In the past several years, we’ve seen health care coverage in the headlines, between the enactment of the Affordable Care Act and then the Tax Cuts and Jobs Act repealing the individual mandate that all Americans obtain health insurance. Of course, all of this was of little consequence to you if you were covered by a group health plan at work or if you were under the age of 26 when you could remain on your parents’ insurance plan.
Recent graduates who are accepting jobs might think that they’ve got an easy ride since their new employer offers a group health plan. However, truth is, navigating group health plans can be complicated. Employers have a wide variety of the types of plans they can offer to employees. Employers may also offer more than one option for employees to choose from.
Fee-for-service plans generally allow you to see any doctor or specialist you choose.

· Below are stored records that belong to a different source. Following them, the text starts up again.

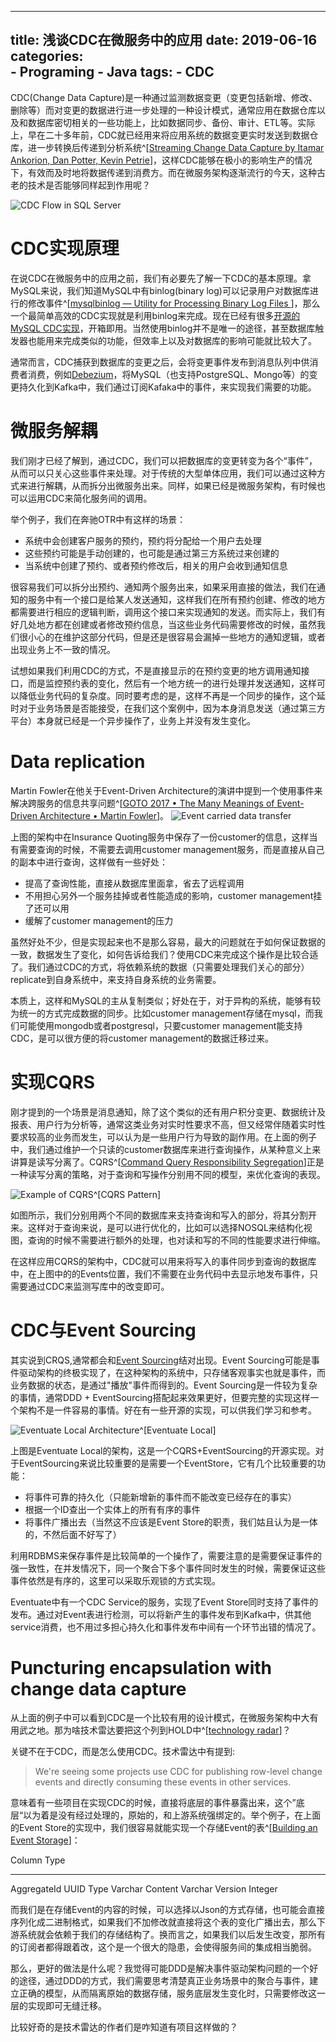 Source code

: 
---
title: 浅谈CDC在微服务中的应用
date: 2019-06-16
categories:  
    - Programing
    - Java
tags:
	- CDC
---
CDC(Change Data Capture)是一种通过监测数据变更（变更包括新增、修改、删除等）而对变更的数据进行进一步处理的一种设计模式，通常应用在数据仓库以及和数据库密切相关的一些功能上，比如数据同步、备份、审计、ETL等。实际上，早在二十多年前，CDC就已经用来将应用系统的数据变更实时发送到数据仓库，进一步转换后传递到分析系统^[[Streaming Change Data Capture by Itamar Ankorion, Dan Potter, Kevin Petrie](https://www.oreilly.com/library/view/streaming-change-data/9781492032526/ch01.html)]，这样CDC能够在极小的影响生产的情况下，有效而及时地将数据传递到消费方。而在微服务架构逐渐流行的今天，这种古老的技术是否能够同样起到作用呢？

![CDC Flow in SQL Server](/images/cdc_flow.png)

# CDC实现原理
在说CDC在微服务中的应用之前，我们有必要先了解一下CDC的基本原理。拿MySQL来说，我们知道MySQL中有binlog(binary log)可以记录用户对数据库进行的修改事件^[[mysqlbinlog — Utility for Processing Binary Log Files
](https://dev.mysql.com/doc/refman/5.6/en/mysqlbinlog.html)]，那么一个最简单高效的CDC实现就是利用binlog来完成。现在已经有很多[开源的MySQL CDC实现](https://github.com/wushujames/mysql-cdc-projects/wiki)，开箱即用。当然使用binlog并不是唯一的途径，甚至数据库触发器也能用来完成类似的功能，但效率上以及对数据库的影响可能就比较大了。

通常而言，CDC捕获到数据库的变更之后，会将变更事件发布到消息队列中供消费者消费，例如[Debezium](https://debezium.io/docs/tutorial/#what_is_debezium)，将MySQL（也支持PostgreSQL、Mongo等）的变更持久化到Kafka中，我们通过订阅Kafaka中的事件，来实现我们需要的功能。

# 微服务解耦
我们刚才已经了解到，通过CDC，我们可以把数据库的变更转变为各个“事件”，从而可以只关心这些事件来处理。对于传统的大型单体应用，我们可以通过这种方式来进行解耦，从而拆分出微服务出来。同样，如果已经是微服务架构，有时候也可以运用CDC来简化服务间的调用。

举个例子，我们在奔驰OTR中有这样的场景：

* 系统中会创建客户服务的预约，预约将分配给一个用户去处理
* 这些预约可能是手动创建的，也可能是通过第三方系统过来创建的
* 当系统中创建了预约、或者预约修改后，相关的用户会收到通知信息

很容易我们可以拆分出预约、通知两个服务出来，如果采用直接的做法，我们在通知的服务中有一个接口是给某人发送通知，这样我们在所有预约创建、修改的地方都需要进行相应的逻辑判断，调用这个接口来实现通知的发送。而实际上，我们有好几处地方都在创建或者修改预约信息，当这些业务代码需要修改的时候，虽然我们很小心的在维护这部分代码，但是还是很容易会漏掉一些地方的通知逻辑，或者出现业务上不一致的情况。

试想如果我们利用CDC的方式，不是直接显示的在预约变更的地方调用通知接口，而是监控预约表的变化，然后有一个地方统一的进行处理并发送通知，这样可以降低业务代码的复杂度。同时要考虑的是，这样不再是一个同步的操作，这个延时对于业务场景是否能接受，在我们这个案例中，因为本身消息发送（通过第三方平台）本身就已经是一个异步操作了，业务上并没有发生变化。

# Data replication

Martin Fowler在他关于Event-Driven Architecture的演讲中提到一个使用事件来解决跨服务的信息共享问题^[[GOTO 2017 • The Many Meanings of Event-Driven Architecture • Martin Fowler](https://www.youtube.com/watch?v=STKCRSUsyP0)]。
![Event carried data transfer](/images/event_carried_state_transfer.png)

上图的架构中在Insurance Quoting服务中保存了一份customer的信息，这样当有需要查询的时候，不需要去调用customer management服务，而是直接从自己的副本中进行查询，这样做有一些好处：

* 提高了查询性能，直接从数据库里面拿，省去了远程调用
* 不用担心另外一个服务挂掉或者性能造成的影响，customer management挂了还可以用
* 缓解了customer management的压力

虽然好处不少，但是实现起来也不是那么容易，最大的问题就在于如何保证数据的一致，数据发生了变化，如何告诉给我们？使用CDC来完成这个操作是比较合适了。我们通过CDC的方式，将依赖系统的数据（只需要处理我们关心的部分）replicate到自身系统中，来支持自身系统的业务需要。

本质上，这样和MySQL的主从复制类似；好处在于，对于异构的系统，能够有较为统一的方式完成数据的同步。比如customer management存储在mysql，而我们可能使用mongodb或者postgresql，只要customer management能支持CDC，是可以很方便的将customer management的数据迁移过来。

# 实现CQRS
刚才提到的一个场景是消息通知，除了这个类似的还有用户积分变更、数据统计及报表、用户行为分析等，通常这类业务对实时性要求不高，但又经常伴随着实时性要求较高的业务而发生，可以认为是一些用户行为导致的副作用。在上面的例子中，我们通过维护一个只读的customer数据库来进行查询操作，从某种意义上来讲算是读写分离了。CQRS^[[Command Query Responsibility Segregation](https://martinfowler.com/bliki/CQRS.html)]正是一种读写分离的策略，对于查询和写操作分别用不同的模型，来优化查询的表现。

![Example of CQRS^[[CQRS Pattern](https://medium.com/eleven-labs/cqrs-pattern-c1d6f8517314)]](/images/CQRS_demo.png)

如图所示，我们分别用两个不同的数据库来支持查询和写入的部分，将其分割开来。这样对于查询来说，是可以进行优化的，比如可以选择NOSQL来结构化视图，查询的时候不需要进行额外的处理，也对读和写的不同的性能要求进行伸缩。

在这样应用CQRS的架构中，CDC就可以用来将写入的事件同步到查询的数据库中，在上图中的的Events位置，我们不需要在业务代码中去显示地发布事件，只需要通过CDC来监测写库中的改变即可。

# CDC与Event Sourcing

其实说到CRQS,通常都会和[Event Sourcing](https://martinfowler.com/eaaDev/EventSourcing.html)结对出现。Event Sourcing可能是事件驱动架构的终极实现了，在这种架构的系统中，只存储客观事实也就是事件，而业务数据的状态，是通过"播放"事件而得到的。Event Sourcing是一件较为复杂的事情，通常DDD + EventSourcing搭配起来效果更好，但要完整的实现这样一个架构不是一件容易的事情。好在有一些开源的实现，可以供我们学习和参考。

![Eventuate Local Architecture^[[Eventuate Local](https://github.com/eventuate-local/eventuate-local)]](https://raw.githubusercontent.com/eventuate-local/eventuate-local/master/i/Eventuate%20Local%20Big%20Picture.png)

上图是Eventuate Local的架构，这是一个CQRS+EventSourcing的开源实现。对于EventSourcing来说比较重要的是需要一个EventStore，它有几个比较重要的功能：

* 将事件可靠的持久化（只能新增新的事件而不能改变已经存在的事实）
* 根据一个ID查出一个实体上的所有有序的事件
* 将事件广播出去（当然这不应该是Event Store的职责，我们姑且认为是一体的，不然后面不好写了）

利用RDBMS来保存事件是比较简单的一个操作了，需要注意的是需要保证事件的强一致性，在并发情况下，同一个聚合下多个事件同时发生的时候，需要保证这些事件依然是有序的，这里可以采取乐观锁的方式实现。

Eventuate中有一个CDC Service的服务，实现了Event Store同时支持了事件的发布。通过对Event表进行检测，可以将新产生的事件发布到Kafka中，供其他service消费，也不用过多担心持久化和事件发布中间有一个环节出错的情况了。

# Puncturing encapsulation with change data capture

从上面的例子中可以看到CDC是一个比较有用的设计模式，在微服务架构中大有用武之地。那为啥技术雷达要把这个列到HOLD中^[[technology radar](https://www.thoughtworks.com/cn/radar/techniques)]？

关键不在于CDC，而是怎么使用CDC。技术雷达中有提到:

>We're seeing some projects use CDC for publishing row-level change events and directly consuming these events in other services.

意味着有一些项目在实现CDC的时候，直接将底层的事件暴露出来，这个”底层“以为着是没有经过处理的，原始的，和上游系统强绑定的。举个例子，在上面的Event Store的实现中，我们很容易就能实现一个存储Event的表^[[Building an Event Storage](https://cqrs.wordpress.com/documents/building-event-storage/)]：

Column         Type
-------------- -----------
AggregateId    UUID
Type           Varchar
Content        Varchar
Version        Integer

而我们是在存储Event的内容的时候，可以选择以Json的方式存储，也可能会直接序列化成二进制格式，如果我们不加修改就直接将这个表的变化广播出去，那么下游系统就会依赖于我们的存储结构了。换而言之，如果我们以后发生改变，那所有的订阅者都得跟着改，这个是一个很大的隐患，会使得服务间的集成相当脆弱。

那么，更好的做法是什么呢？我觉得可能DDD是解决事件驱动架构问题的一个好的途径，通过DDD的方式，我们需要思考清楚真正业务场景中的聚合与事件，建立正确的模型，从而隔离原始的数据存储，服务底层发生变化时，只需要修改这一层的实现即可无缝迁移。

比较好奇的是技术雷达的作者们是咋知道有项目这样做的？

You are billed for the services and reimbursed by the insurance company for claims you submit. Like most policies, you first must satisfy the deductible, or the amount you must pay before your insurance plan kicks in. Later claims are then reimbursed at a specified percentage, for example, the plan may reimburse your costs up to 80%.
Managed care plans contract with a network of health care professionals. These are then divided into health maintenance organizations (HMOs), preferred provider organizations (PPOs) and point-of-service plans (POS). With all three, you may pay monthly through a payroll deduction for coverage, or if you’re fortunate, some employers may help defray the premium cost. You’ll generally pay a co-payment when you visit a physician. With HMOs, you are limited to doctors and pharmacies contracted by the plan. It may also be more difficult to get access to a specialist, as your primary care physician must be the one to refer you for care.
Preferred provider organizations usually have a larger network of doctors and specialists and services are billed at a contracted “discounted rate” that the insurance company has negotiated, based on actuarial tables of “reasonable and customary fees.” Because you have more flexibility in your choice of professionals, your out-of-pocket costs may be higher. Point-of-service plans combine features of HMOs and PPOs.
With these types of managed care plans, an employer may offer a flexible spending account (FSA), which allows employees to save money pre-tax to pay for medical expenses throughout the year. The benefit is that flex spending accounts are often front-loaded in that an employee has access to the elected deferral amount, despite that contributions are made via payroll deduction throughout the year. The drawback to FSAs is that money contributed is use-it-or-lose-it on an annual basis.
High deductible health plans (HDHPs) have just that—significantly higher annual deductibles and out-of-pocket limits. HDHPs usually mean lower premiums for the employer, and can be a good option if the demographic of the company includes many single-coverage employees. Once the high deductible is met, these plans can pay 80% to 100% of medical costs. These plans are often combined with a health savings account, that allows employees to save money pre-tax for future health care expenses. Accounts build up over time, much like a retirement plan contribution, and the money is yours forever.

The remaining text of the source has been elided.